Segment Start: Provided material

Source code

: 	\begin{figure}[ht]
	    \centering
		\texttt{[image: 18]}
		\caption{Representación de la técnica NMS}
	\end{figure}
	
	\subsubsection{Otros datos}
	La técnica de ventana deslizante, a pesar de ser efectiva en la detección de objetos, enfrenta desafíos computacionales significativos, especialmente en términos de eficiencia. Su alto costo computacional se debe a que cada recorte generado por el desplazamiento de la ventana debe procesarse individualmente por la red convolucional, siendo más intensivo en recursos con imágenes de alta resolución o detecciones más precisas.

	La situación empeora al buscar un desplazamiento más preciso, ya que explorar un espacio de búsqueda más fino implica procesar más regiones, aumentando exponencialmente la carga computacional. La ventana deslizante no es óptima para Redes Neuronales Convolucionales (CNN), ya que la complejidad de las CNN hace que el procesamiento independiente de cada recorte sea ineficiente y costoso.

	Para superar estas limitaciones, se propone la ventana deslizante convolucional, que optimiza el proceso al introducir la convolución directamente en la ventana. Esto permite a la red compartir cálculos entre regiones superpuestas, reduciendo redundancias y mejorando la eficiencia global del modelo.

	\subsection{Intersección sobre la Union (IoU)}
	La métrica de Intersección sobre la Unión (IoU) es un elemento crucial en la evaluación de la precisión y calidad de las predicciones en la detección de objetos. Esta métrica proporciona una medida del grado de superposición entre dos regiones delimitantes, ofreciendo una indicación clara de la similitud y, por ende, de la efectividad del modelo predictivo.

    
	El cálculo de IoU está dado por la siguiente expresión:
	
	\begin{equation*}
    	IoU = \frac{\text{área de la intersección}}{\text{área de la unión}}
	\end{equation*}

Segment End: Provided material
Segment Start: Provided material

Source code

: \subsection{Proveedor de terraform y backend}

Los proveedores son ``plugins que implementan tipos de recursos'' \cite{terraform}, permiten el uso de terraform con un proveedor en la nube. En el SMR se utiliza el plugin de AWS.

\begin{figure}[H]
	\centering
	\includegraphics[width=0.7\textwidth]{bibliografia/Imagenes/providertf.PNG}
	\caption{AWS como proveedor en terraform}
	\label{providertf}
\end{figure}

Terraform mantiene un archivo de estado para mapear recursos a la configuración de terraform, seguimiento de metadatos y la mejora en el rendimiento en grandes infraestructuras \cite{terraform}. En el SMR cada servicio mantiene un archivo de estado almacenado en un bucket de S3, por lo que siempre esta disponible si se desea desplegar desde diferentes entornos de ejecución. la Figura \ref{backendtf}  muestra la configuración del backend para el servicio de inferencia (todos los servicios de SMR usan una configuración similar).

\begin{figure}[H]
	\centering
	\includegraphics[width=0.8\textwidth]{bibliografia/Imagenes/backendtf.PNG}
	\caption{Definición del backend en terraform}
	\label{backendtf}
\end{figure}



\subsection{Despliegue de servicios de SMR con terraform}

Segment End: Provided material
Segment Start: Provided material

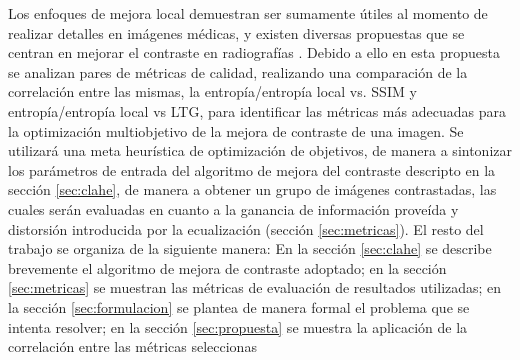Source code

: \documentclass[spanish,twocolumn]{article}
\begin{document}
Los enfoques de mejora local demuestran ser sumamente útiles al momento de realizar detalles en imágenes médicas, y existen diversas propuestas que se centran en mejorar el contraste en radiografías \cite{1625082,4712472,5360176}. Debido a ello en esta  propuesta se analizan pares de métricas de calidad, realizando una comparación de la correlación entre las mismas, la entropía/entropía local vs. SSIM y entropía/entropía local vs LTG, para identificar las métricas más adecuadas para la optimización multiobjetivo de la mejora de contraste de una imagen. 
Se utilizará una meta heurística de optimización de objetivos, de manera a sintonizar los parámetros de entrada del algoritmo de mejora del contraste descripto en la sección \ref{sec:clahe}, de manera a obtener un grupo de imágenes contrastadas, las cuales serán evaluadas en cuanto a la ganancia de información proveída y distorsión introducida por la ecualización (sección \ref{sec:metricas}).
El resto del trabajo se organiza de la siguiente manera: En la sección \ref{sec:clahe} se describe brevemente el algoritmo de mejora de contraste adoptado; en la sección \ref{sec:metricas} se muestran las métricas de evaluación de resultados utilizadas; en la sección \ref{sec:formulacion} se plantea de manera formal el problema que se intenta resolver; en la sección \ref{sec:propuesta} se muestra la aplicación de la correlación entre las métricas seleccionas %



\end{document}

Segment End: Provided material

## Your objective:
Count up the lines in the entries that hold "recorte", and respond with that count and no other text.

## Answer for this exercise:
2